YOUR TASK:
Each line from the top of the listing down to and including the line with "Other distance norms" must be duplicated exactly; pictures are to be skipped.

Start of EXTRACTED RECORDS

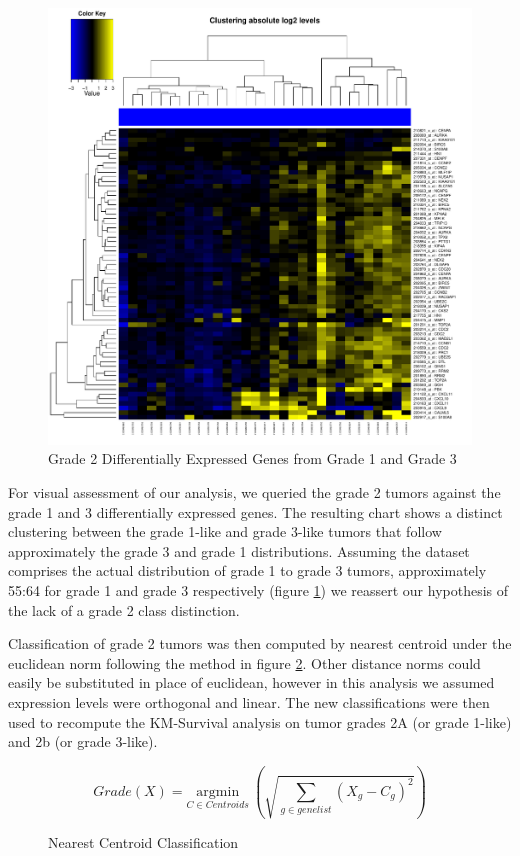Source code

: \documentclass[a4paper,10pt]{article}
\begin{document}
\begin{figure}
\centering
\includegraphics[scale=0.38]{docs/grade2onupregulated3}
\caption{Grade 2 Differentially Expressed Genes from Grade 1 and Grade 3}\label{grade2up}
\end{figure}
For visual assessment of our analysis, we queried the grade 2 tumors against the grade 1 and 3 differentially expressed genes. The resulting chart
shows a distinct clustering between the grade 1-like and grade 3-like tumors that follow approximately 
the grade 3 and grade 1 distributions. Assuming the dataset comprises the actual distribution 
of grade 1 to grade 3 tumors, approximately 55:64 for grade 1 and grade 3 respectively (figure \ref{grade2up}) we reassert our hypothesis
of the lack of a grade 2 class distinction.

Classification of grade 2 tumors was then computed by nearest centroid under the euclidean norm following the method in figure \ref{classify}.
Other distance norms could easily be substituted in place of euclidean, however in this analysis we assumed expression levels were orthogonal
and linear. The new classifications were then used to recompute the KM-Survival analysis on tumor grades 2A (or grade 1-like) and 2b (or grade 3-like).
\begin{figure}
 $$
Grade(X) = \underset{C \in Centroids} {\mathrm{argmin}} ~ \left( \sqrt{\sum_{g\in genelist}{ (X_{g} - C_{g})^2}}\right)
$$
\caption{Nearest Centroid Classification}\label{classify}
\end{figure}
\end{document}
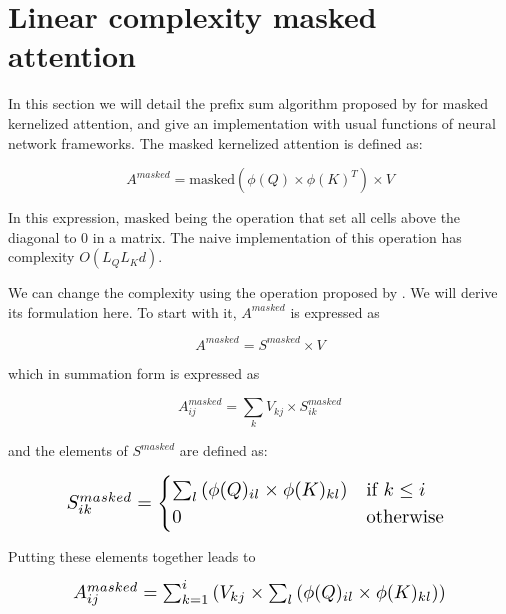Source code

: \section{Linear complexity masked attention}

In this section we will detail the prefix sum algorithm proposed by
\citet{choromanski2021rethinking} for
 masked kernelized attention, and give an implementation with usual
functions of neural network frameworks. The masked kernelized attention is defined as:

\begin{equation}
A^{masked} = \mathrm{masked} \left( \phi(Q) \times \phi(K)^T \right) \times V
\end{equation}

In this expression, $\mathrm{masked}$ being the operation that set all cells
 above the diagonal to 0 in a matrix. The naive implementation of this
 operation has complexity $O(L_QL_Kd)$.

We can change the complexity using the operation proposed by
 \citet{choromanski2021rethinking}. We
 will derive its formulation here.
 To start with it, $A^{masked}$ is expressed as

\begin{equation}
A^{masked} = S^{masked} \times V
\end{equation}

\noindent{}which
in summation form is expressed as

\begin{equation}
A^{masked}_{ij} = \sum_k V_{kj} \times S^{masked}_{ik}
\end{equation}

\noindent{}and the
elements of $S^{masked}$ are defined as:

\begin{equation}
	\resizebox{0.8\hsize}{!}{$
		S^{masked}_{ik} =
		\begin{cases}
		\sum_l \left( \phi(Q)_{il} \times \phi(K)_{kl} \right) & \text{if } k \leq i\\
		0 & \text{otherwise} 
		\end{cases}$
	}
\end{equation}

Putting these elements together leads to

\begin{equation}
	\resizebox{0.8\hsize}{!}{
		$A^{masked}_{ij}= \sum_{k=1}^i \left( V_{kj} \times \sum_l \left( \phi(Q)_{il} \times \phi(K)_{kl} \right) \right)$
	}
\end{equation}

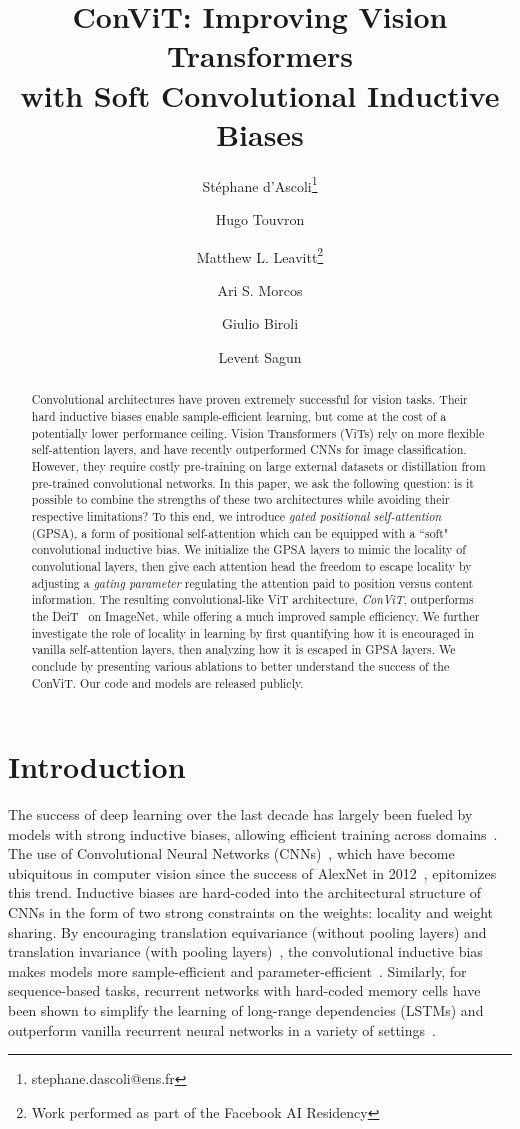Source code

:\documentclass[a4paper,11pt,twocolumn]{article}
\title{ConViT: Improving Vision Transformers \\with Soft Convolutional Inductive Biases}
\author[1,2]{St\'ephane d'Ascoli\thanks{stephane.dascoli@ens.fr}}
\author[1,3]{Hugo Touvron}
\author[1]{Matthew L. Leavitt\thanks{Work performed as part of the Facebook AI Residency}}
\author[1]{Ari S. Morcos}
\author[2]{Giulio Biroli}
\author[1]{Levent Sagun}
\affil[1]{Facebook AI Research}
\affil[2,3]{Laboratoire de Physique de l'\'{E}cole normale sup\'{e}rieure, ENS,
  Universit\'{e} PSL, CNRS, Universit\'{e} de Paris,  Paris, France\\}
\affil[3]{Sorbonne Université, Paris, France}
\date{}
\begin{document}
\maketitle
\begin{abstract}
Convolutional architectures have proven extremely successful for vision tasks. Their hard inductive biases enable sample-efficient learning, but come at the cost of a potentially lower performance ceiling. Vision Transformers (ViTs) rely on more flexible self-attention layers, and have recently outperformed CNNs for image classification. However, they require costly pre-training on large external datasets or distillation from pre-trained convolutional networks. In this paper, we ask the following question: is it possible to combine the strengths of these two architectures while avoiding their respective limitations? To this end, we introduce \emph{gated positional self-attention} (GPSA), a form of positional self-attention which can be equipped with a ``soft" convolutional inductive bias. We initialize the GPSA layers to mimic the locality of convolutional layers, then give each attention head the freedom to escape locality by adjusting a \emph{gating parameter} regulating the attention paid to position versus content information. The resulting convolutional-like ViT architecture, \textit{ConViT}, outperforms the DeiT~\cite{touvron2020training} on ImageNet, while offering a much improved sample efficiency.
We further investigate the role of locality in learning by first quantifying how it is encouraged in vanilla self-attention layers, then analyzing how it is escaped in GPSA layers. We conclude by presenting various ablations to better understand the success of the ConViT. Our code and models are released publicly.
\end{abstract} 
\section{Introduction}

The success of deep learning over the last decade has largely been fueled by models with strong inductive biases, allowing efficient training across domains~\cite{mitchell1980need,goodfellow_deep_2016}. The use of Convolutional Neural Networks (CNNs)~\cite{lecun1998gradient,lecun1989backpropagation}, which have become ubiquitous in computer vision since the success of AlexNet in 2012~\cite{krizhevsky2017imagenet}, epitomizes this trend. Inductive biases are hard-coded into the architectural structure of CNNs in the form of two strong constraints on the weights: locality and weight sharing. By encouraging translation equivariance (without pooling layers) and translation invariance (with pooling layers)~\cite{scherer_evaluation_2010,schmidhuber_deep_2015,goodfellow_deep_2016}, the convolutional inductive bias makes models more sample-efficient and parameter-efficient~\cite{simoncelli2001natural,ruderman1994statistics}. Similarly, for sequence-based tasks, recurrent networks with hard-coded memory cells have been shown to simplify the learning of long-range dependencies (LSTMs) and outperform vanilla recurrent neural networks in a variety of settings~\cite{gers1999learning,sundermeyer_lstm_2012,greff_lstm_2017}.
\end{document}
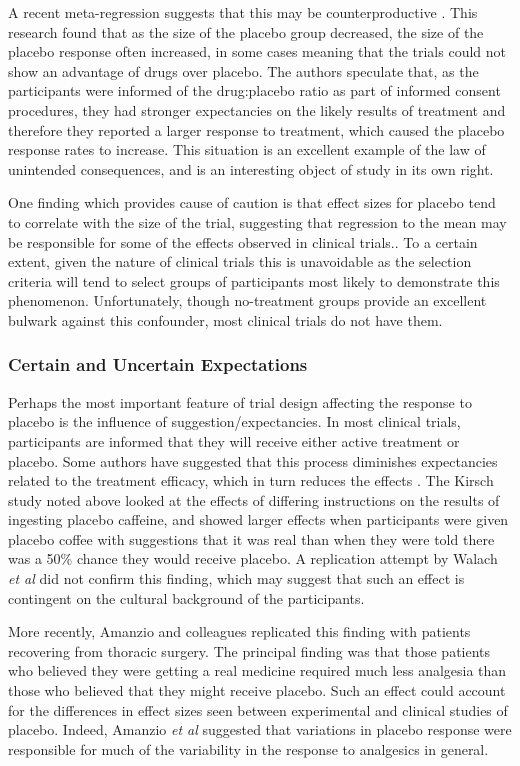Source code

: A recent meta-regression suggests that this may be counterproductive \cite{Papakostas2009}.  This research found that as the size of the placebo group decreased, the size of the placebo response often increased, in some cases meaning that the trials could not show an advantage of drugs over placebo. The authors speculate that, as the participants were informed of the drug:placebo ratio as part of informed consent procedures, they had stronger expectancies on the likely results of treatment and therefore they reported a larger response to treatment, which caused the placebo response rates to increase. This situation is an excellent example of the law of unintended consequences, and is an interesting object of study in its own right. 

One finding which provides cause of caution is that effect sizes for placebo tend to correlate with the size of the trial, suggesting that regression to the mean may be responsible for some of the effects observed in clinical trials.\cite{Enck2005a}. To a certain extent, given the nature of clinical trials this is unavoidable as the selection criteria will tend to select groups of participants most likely to demonstrate this phenomenon. Unfortunately, though no-treatment groups provide an excellent bulwark against this confounder, most clinical trials do not have them. 


\subsubsection{Certain and Uncertain Expectations}
\label{sec:cert-uncert-expect}
Perhaps the most important feature of trial design affecting the response to placebo  is the influence of suggestion/expectancies. In most clinical trials, participants are informed that they will receive either active treatment or placebo. Some authors have suggested \cite{kirsch1988double}  that this process diminishes expectancies related to the treatment efficacy, which in turn reduces the effects \cite{Kleijnen1994}. The Kirsch study noted above looked at the effects of differing instructions on the results of ingesting placebo caffeine, and showed larger effects when participants were given placebo coffee with suggestions that it was real than when they were told there was a 50\% chance they would receive placebo. A replication attempt by Walach \textit{et al} did not confirm this finding, which may suggest that such an effect is contingent on the cultural background of the participants. 

More recently,  Amanzio and colleagues \cite{Amanzio2001} replicated this finding with patients recovering from thoracic surgery. The principal finding was that those patients who believed they were getting a real medicine required much less analgesia than those who believed that they might receive placebo. Such an effect could account for the differences in effect sizes seen between experimental and clinical studies of placebo. Indeed, Amanzio \textit{et al } suggested that variations in placebo response were responsible for much of the variability in the response to analgesics in general.

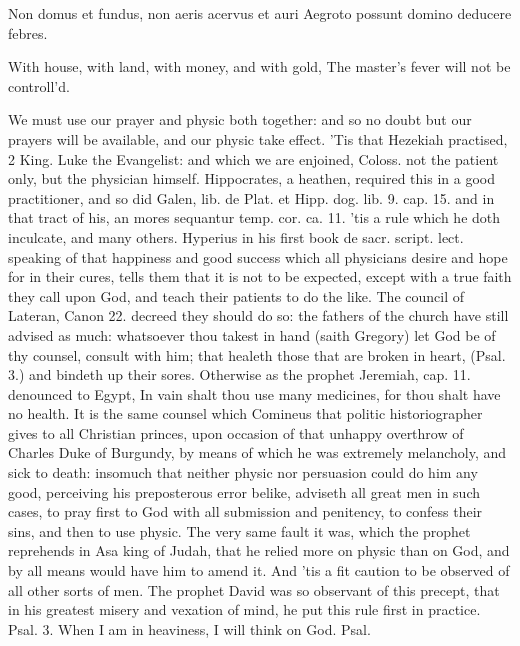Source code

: {Non domus et fundus, non aeris acervus et auri
Aegroto possunt domino deducere febres.

With house, with land, with money, and with gold,
The master's fever will not be controll'd.

We must use our prayer and physic both together: and so no doubt but
our prayers will be available, and our physic take effect. 'Tis that
Hezekiah practised, 2 King.  Luke the Evangelist: and which we are
enjoined, Coloss.  not the patient only, but the physician himself.
Hippocrates, a heathen, required this in a good practitioner, and so
did Galen, lib. de Plat. et Hipp. dog. lib. 9. cap. 15. and in that
tract of his, an mores sequantur temp. cor. ca. 11. 'tis a rule which
he doth inculcate,  and many others. Hyperius in his first book
de sacr. script. lect. speaking of that happiness and good success
which all physicians desire and hope for in their cures, tells
them that it is not to be expected, except with a true faith they call
upon God, and teach their patients to do the like. The council of
Lateran, Canon 22. decreed they should do so: the fathers of the church
have still advised as much: whatsoever thou takest in hand (saith
Gregory) let God be of thy counsel, consult with him; that
healeth those that are broken in heart, (Psal.  3.) and bindeth
up their sores. Otherwise as the prophet Jeremiah, cap.  11.
denounced to Egypt, In vain shalt thou use many medicines, for thou
shalt have no health. It is the same counsel which Comineus that
politic historiographer gives to all Christian princes, upon occasion
of that unhappy overthrow of Charles Duke of Burgundy, by means of
which he was extremely melancholy, and sick to death: insomuch that
neither physic nor persuasion could do him any good, perceiving his
preposterous error belike, adviseth all great men in such cases,
to pray first to God with all submission and penitency, to
confess their sins, and then to use physic. The very same fault it was,
which the prophet reprehends in Asa king of Judah, that he relied more
on physic than on God, and by all means would have him to amend it. And
'tis a fit caution to be observed of all other sorts of men. The
prophet David was so observant of this precept, that in his greatest
misery and vexation of mind, he put this rule first in practice. Psal.
 3. When I am in heaviness, I will think on God. Psal. 
}
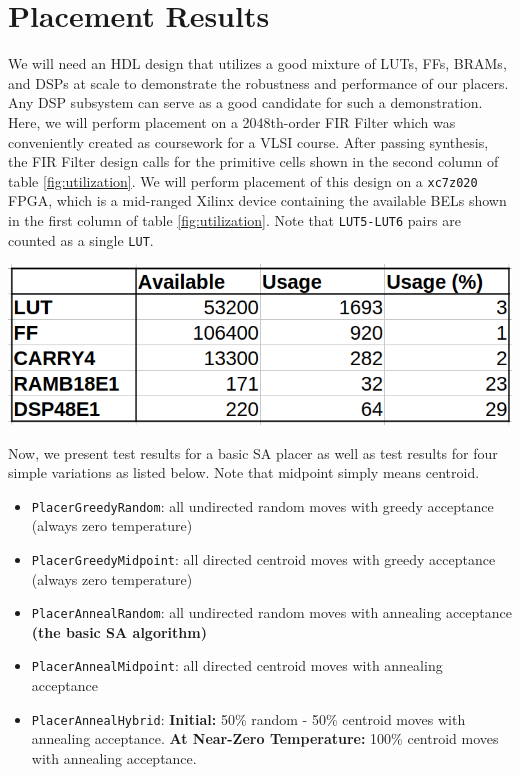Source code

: \section{Placement Results}
\label{sec:results}


We will need an HDL design that utilizes a good mixture of LUTs, FFs, BRAMs, and DSPs at scale to demonstrate the robustness and performance of our placers. 
Any DSP subsystem can serve as a good candidate for such a demonstration. 
Here, we will perform placement on a 2048th-order FIR Filter which was conveniently created as coursework for a VLSI course. 
After passing synthesis, the FIR Filter design calls for the primitive cells shown in the second column of table \ref{fig:utilization}.
We will perform placement of this design on a \texttt{xc7z020} FPGA, which is a mid-ranged Xilinx device containing the available BELs shown in the first column of table \ref{fig:utilization}.
Note that \texttt{LUT5-LUT6} pairs are counted as a single \texttt{LUT}.

\vspace{0.5cm}
{
    \centering
    \includegraphics[width=0.8\columnwidth]{figures/results/utilization.png}
    \label{fig:utilization}
}
\vspace{0.5cm}

Now, we present test results for a basic SA placer as well as test results for four simple variations as listed below. 
Note that midpoint simply means centroid.

\begin{itemize}
    \item \texttt{PlacerGreedyRandom}: all undirected random moves with greedy acceptance (always zero temperature)
    \item \texttt{PlacerGreedyMidpoint}: all directed centroid moves with greedy acceptance (always zero temperature)
    \item \texttt{PlacerAnnealRandom}: all undirected random moves with annealing acceptance \textbf{(the basic SA algorithm)}
    \item \texttt{PlacerAnnealMidpoint}: all directed centroid moves with annealing acceptance
    \item \texttt{PlacerAnnealHybrid}: \textbf{Initial:} 50\% random - 50\% centroid moves with annealing acceptance. \textbf{At Near-Zero Temperature:} 100\% centroid moves with annealing acceptance.
\end{itemize}

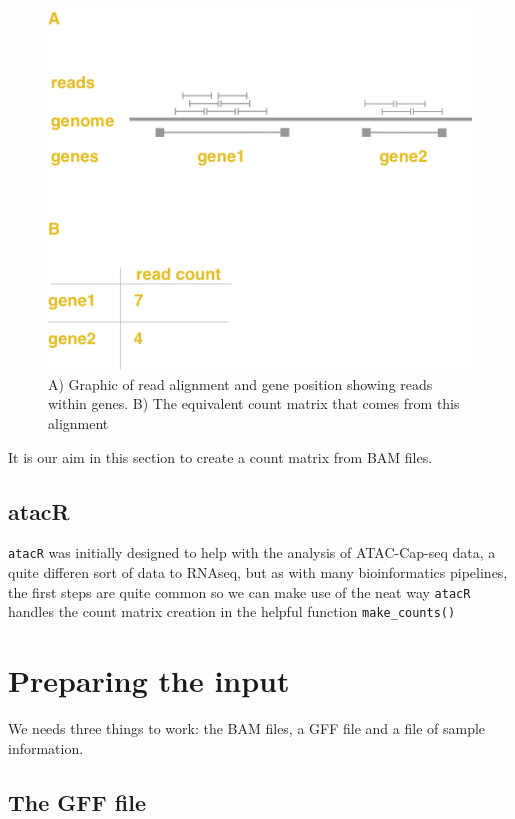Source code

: \documentclass[]{book}
\begin{document}
\begin{figure}
\includegraphics[width=12.78in]{fig/align} \caption{A) Graphic of read alignment and gene position showing reads within genes. B) The equivalent count matrix that comes from this alignment}\label{fig:unnamed-chunk-1}
\end{figure}

It is our aim in this section to create a count matrix from BAM files.

\hypertarget{atacr}{%
\subsection{atacR}\label{atacr}}

\texttt{atacR} was initially designed to help with the analysis of ATAC-Cap-seq data, a quite differen sort of data to RNAseq, but as with many bioinformatics pipelines, the first steps are quite common so we can make use of the neat way \texttt{atacR} handles the count matrix creation in the helpful function \texttt{make\_counts()}

\hypertarget{preparing-the-input}{%
\section{Preparing the input}\label{preparing-the-input}}

We needs three things to work: the BAM files, a GFF file and a file of sample information.

\hypertarget{the-gff-file}{%
\subsection{The GFF file}\label{the-gff-file}}
\end{document}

End of EXTRACTED RECORDS

TASK RESPONSE:
Source code

: \documentclass[a4paper,10pt]{article}
\begin{document}
\begin{figure}
\centering
\includegraphics[scale=0.38]{docs/grade2onupregulated3}
\caption{Grade 2 Differentially Expressed Genes from Grade 1 and Grade 3}\label{grade2up}
\end{figure}
For visual assessment of our analysis, we queried the grade 2 tumors against the grade 1 and 3 differentially expressed genes. The resulting chart
shows a distinct clustering between the grade 1-like and grade 3-like tumors that follow approximately 
the grade 3 and grade 1 distributions. Assuming the dataset comprises the actual distribution 
of grade 1 to grade 3 tumors, approximately 55:64 for grade 1 and grade 3 respectively (figure \ref{grade2up}) we reassert our hypothesis
of the lack of a grade 2 class distinction.

Classification of grade 2 tumors was then computed by nearest centroid under the euclidean norm following the method in figure \ref{classify}.
Other distance norms could easily be substituted in place of euclidean, however in this analysis we assumed expression levels were orthogonal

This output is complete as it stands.